優れた科学者が発見をし、それが国家の戦争勝利につながった歴史上の事例は数多くあります。中でも最もよく知られているのは、第二次世界大戦におけるものです。マンハッタン計画に参加し、アメリカ初の核兵器開発に貢献した物理学者たちと、ナチスの暗号通信を解読したブレッチリー・パークの数学者たちです。
しかし、エンリコ・フェルミ、レオ・シラード、アラン・チューリングらが連合国の勝利に貢献したにもかかわらず、彼ら自身は政治的に大きな権力を握ることはなかったことは注目に値します。彼らはフランクリン・ルーズベルト、ウィンストン・チャーチル、ハリー・トルーマンといった既存の連合国指導者の力を強化しました。

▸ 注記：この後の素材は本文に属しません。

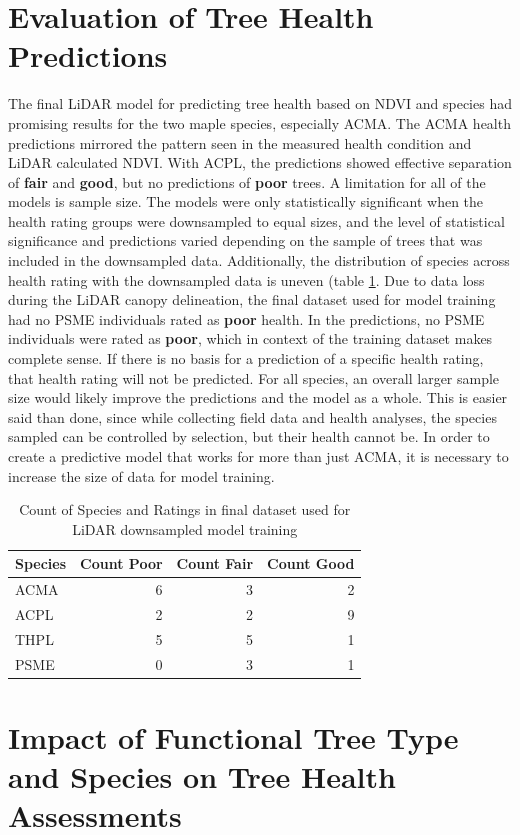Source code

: \documentclass[12pt,twoside]{reedthesis}
\begin{document}
\hypertarget{evaluation-of-tree-health-predictions}{%
\section{Evaluation of Tree Health Predictions}\label{evaluation-of-tree-health-predictions}}

The final LiDAR model for predicting tree health based on NDVI and
species had promising results for the two maple species, especially
ACMA. The ACMA health predictions mirrored the pattern seen in the
measured health condition and LiDAR calculated NDVI. With ACPL, the
predictions showed effective separation of \textbf{fair} and \textbf{good}, but no
predictions of \textbf{poor} trees. A limitation for all of the models is
sample size. The models were only statistically significant when the
health rating groups were downsampled to equal sizes, and the level of
statistical significance and predictions varied depending on the sample
of trees that was included in the downsampled data. Additionally, the
distribution of species across health rating with the downsampled data
is uneven (table \ref{tab:species-counts-bleh}. Due to data loss during
the LiDAR canopy delineation, the final dataset used for model training
had no PSME individuals rated as \textbf{poor} health. In the predictions, no
PSME individuals were rated as \textbf{poor}, which in context of the
training dataset makes complete sense. If there is no basis for a
prediction of a specific health rating, that health rating will not be
predicted. For all species, an overall larger sample size would likely
improve the predictions and the model as a whole. This is easier said
than done, since while collecting field data and health analyses, the
species sampled can be controlled by selection, but their health cannot
be. In order to create a predictive model that works for more than just
ACMA, it is necessary to increase the size of data for model training.
\begin{table}

\caption{\label{tab:species-counts-bleh}Count of Species and Ratings in final dataset used for LiDAR downsampled model training}
\centering
\begin{tabular}[t]{lrrr}
\toprule
Species & Count Poor & Count Fair & Count Good\\
\midrule
ACMA & 6 & 3 & 2\\
ACPL & 2 & 2 & 9\\
THPL & 5 & 5 & 1\\
PSME & 0 & 3 & 1\\
\bottomrule
\end{tabular}
\end{table}
\hypertarget{impact-of-functional-tree-type-and-species-on-tree-health-assessments}{%
\section{Impact of Functional Tree Type and Species on Tree Health Assessments}\label{impact-of-functional-tree-type-and-species-on-tree-health-assessments}}
\end{document}
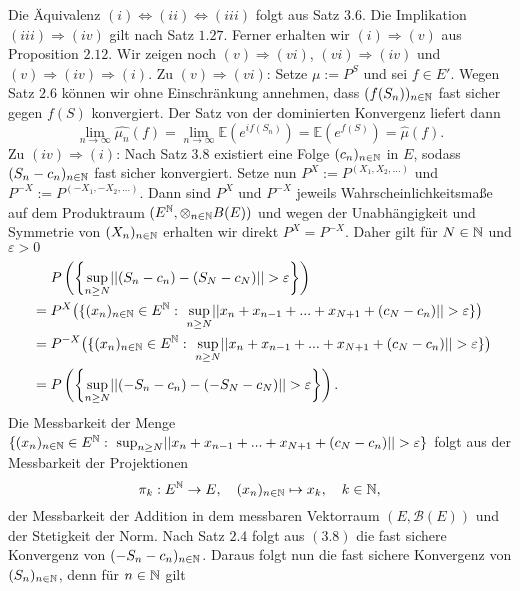\begin{proof*}
    Die Äquivalenz $(i) \iff (ii) \iff (iii)$ folgt aus Satz $3.6$. Die Implikation $(iii) \Rightarrow (iv)$ gilt nach Satz $1.27$. Ferner erhalten wir $(i) \Rightarrow (v)$ aus Proposition $2.12$.
    Wir zeigen noch $(v)\Rightarrow (vi)$, $(vi) \Rightarrow (iv)$ und $(v) \Rightarrow (iv) \Rightarrow (i)$. 
    \newline
    Zu $(v)\Rightarrow (vi)$: Setze $\mu := P^S$ und sei $f \in E'$. Wegen Satz $2.6$ können wir ohne Einschränkung annehmen, dass $(f(S_n))_{n \in \mathbb{N}}$ fast sicher gegen $f(S)$ konvergiert. 
    Der Satz von der dominierten Konvergenz liefert dann 
    $$
        \lim_{n \to \infty}\widehat{\mu_n}(f) = \lim_{n \to \infty}\mathbb{E}(e^{if(S_n)}) = \mathbb{E}(e^{f(S)}) = \widehat{\mu}(f).
    $$
    \newline
    Zu $(iv) \Rightarrow (i)$:
    Nach Satz $3.8$ existiert eine Folge $(c_n)_{n \in \mathbb{N}}$ in $E$, sodass $(S_n - c_n)_{n \in \mathbb{N}}$ fast sicher konvergiert. Setze nun $P^X := P^{(X_1,X_2,...)}$ und $P^{-X} :=P^{(-X_1,-X_2,...)}$. 
    Dann sind $P^X$ und $P^{-X}$ jeweils Wahrscheinlichkeitsmaße auf dem Produktraum $(E^{\mathbb{N}}, \otimes_{n \in \mathbb{N}}B(E))$ und wegen der Unabhängigkeit und Symmetrie von $(X_n)_{n \in \mathbb{N}}$ erhalten wir direkt $P^X = P^{-X}$. Daher gilt für $N \in \mathbb{N}$ und $\varepsilon >0$
    \begin{align}
        &\quad \ \prob{\sup_{n \geq N}\norm{(S_n - c_n) - (S_N - c_N)} > \varepsilon} \nonumber \\\   
                &= P^X\big(\{(x_n)_{n \in \N}\in E^{\N}: \  \sup_{n \geq N}\norm{x_n + x_{n-1} + ... + x_{N+1} + (c_N - c_n)} > \varepsilon \}\big) \nonumber\\\ 
                &= P^{-X}\big(\{(x_n)_{n \in \N}\in E^{\N}: \ \sup_{n \geq N}\norm{x_n + x_{n-1} + ... + x_{N+1} + (c_N - c_n)} > \varepsilon \}\big) \nonumber\\\ 
                &= \prob{\sup_{n \geq N}\norm{(-S_n - c_n) - (-S_N - c_N)} > \varepsilon}.
    \end{align}
    Die Messbarkeit der Menge $\{(x_n)_{n \in \mathbb{N}}\in E^{\mathbb{N}}: \  \sup_{n \geq N}\lvert\lvert x_n + x_{n-1} + ... + x_{N+1} + (c_N - c_n) \rvert\rvert > \varepsilon \}$ folgt aus der Messbarkeit der Projektionen 
    $$
    \pi_k: E^{\mathbb{N}} \to E, \quad (x_n)_{n \in \mathbb{N}} \mapsto x_k, \quad k \in \mathbb{N}, 
    $$ 
    der Messbarkeit der Addition in dem messbaren Vektorraum $(E, \mathcal{B}(E))$ und der Stetigkeit der Norm. 
    Nach Satz $2.4$ folgt  aus $(3.8)$ die fast sichere Konvergenz von $(-S_n - c_n)_{n \in \mathbb{N}}$. Daraus folgt nun die fast sichere Konvergenz von $(S_n)_{n \in \mathbb{N}}$, denn für $n \in \mathbb{N}$ gilt

\end{proof*}
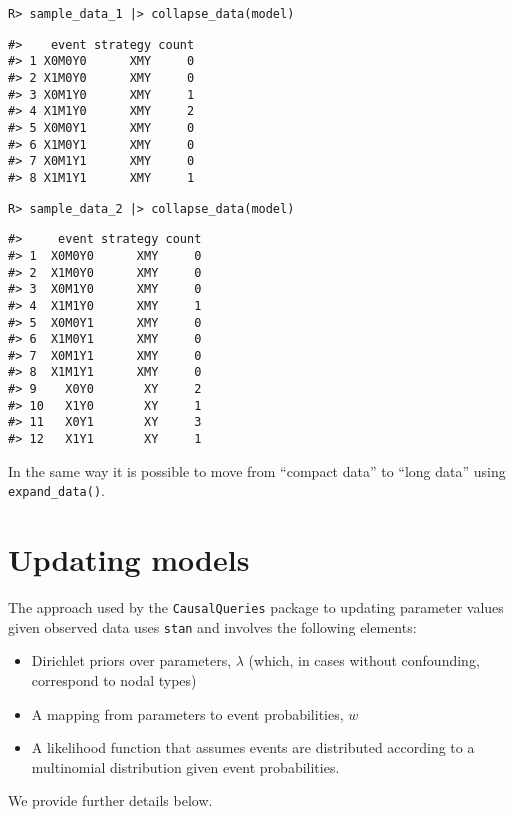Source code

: \documentclass[
  11pt,
  article]{jss}
\providecommand{\tightlist}{%
  \setlength{\itemsep}{0pt}\setlength{\parskip}{0pt}}\usepackage{longtable,booktabs,array}
\begin{document}
\begin{verbatim}
R> sample_data_1 |> collapse_data(model)
\end{verbatim}

\begin{verbatim}
#>    event strategy count
#> 1 X0M0Y0      XMY     0
#> 2 X1M0Y0      XMY     0
#> 3 X0M1Y0      XMY     1
#> 4 X1M1Y0      XMY     2
#> 5 X0M0Y1      XMY     0
#> 6 X1M0Y1      XMY     0
#> 7 X0M1Y1      XMY     0
#> 8 X1M1Y1      XMY     1
\end{verbatim}

\begin{verbatim}
R> sample_data_2 |> collapse_data(model)
\end{verbatim}

\begin{verbatim}
#>     event strategy count
#> 1  X0M0Y0      XMY     0
#> 2  X1M0Y0      XMY     0
#> 3  X0M1Y0      XMY     0
#> 4  X1M1Y0      XMY     1
#> 5  X0M0Y1      XMY     0
#> 6  X1M0Y1      XMY     0
#> 7  X0M1Y1      XMY     0
#> 8  X1M1Y1      XMY     0
#> 9    X0Y0       XY     2
#> 10   X1Y0       XY     1
#> 11   X0Y1       XY     3
#> 12   X1Y1       XY     1
\end{verbatim}

In the same way it is possible to move from ``compact data'' to ``long
data'' using \texttt{expand\_data()}.

\hypertarget{updating-models}{%
\section{Updating models}\label{updating-models}}

The approach used by the \texttt{CausalQueries} package to updating
parameter values given observed data uses \texttt{stan} and involves the
following elements:

\begin{itemize}
\tightlist
\item
  Dirichlet priors over parameters, \(\lambda\) (which, in cases without
  confounding, correspond to nodal types)
\item
  A mapping from parameters to event probabilities, \(w\)
\item
  A likelihood function that assumes events are distributed according to
  a multinomial distribution given event probabilities.
\end{itemize}

We provide further details below.
\end{document}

なぜなら、情報だけでは原子爆弾の製造やナチスのメッセージを解読するには不十分だったからです。科学者たちの洞察を実用化するために、政府はウラン濃縮やナチスのメッセージの傍受など、膨大な資源を動員する必要がありました。そのため、フェルミやチューリングほど知能が優れていなかったにもかかわらず、連合国の指導者たちは戦争遂行全体を統制する上で何の問題もありませんでした。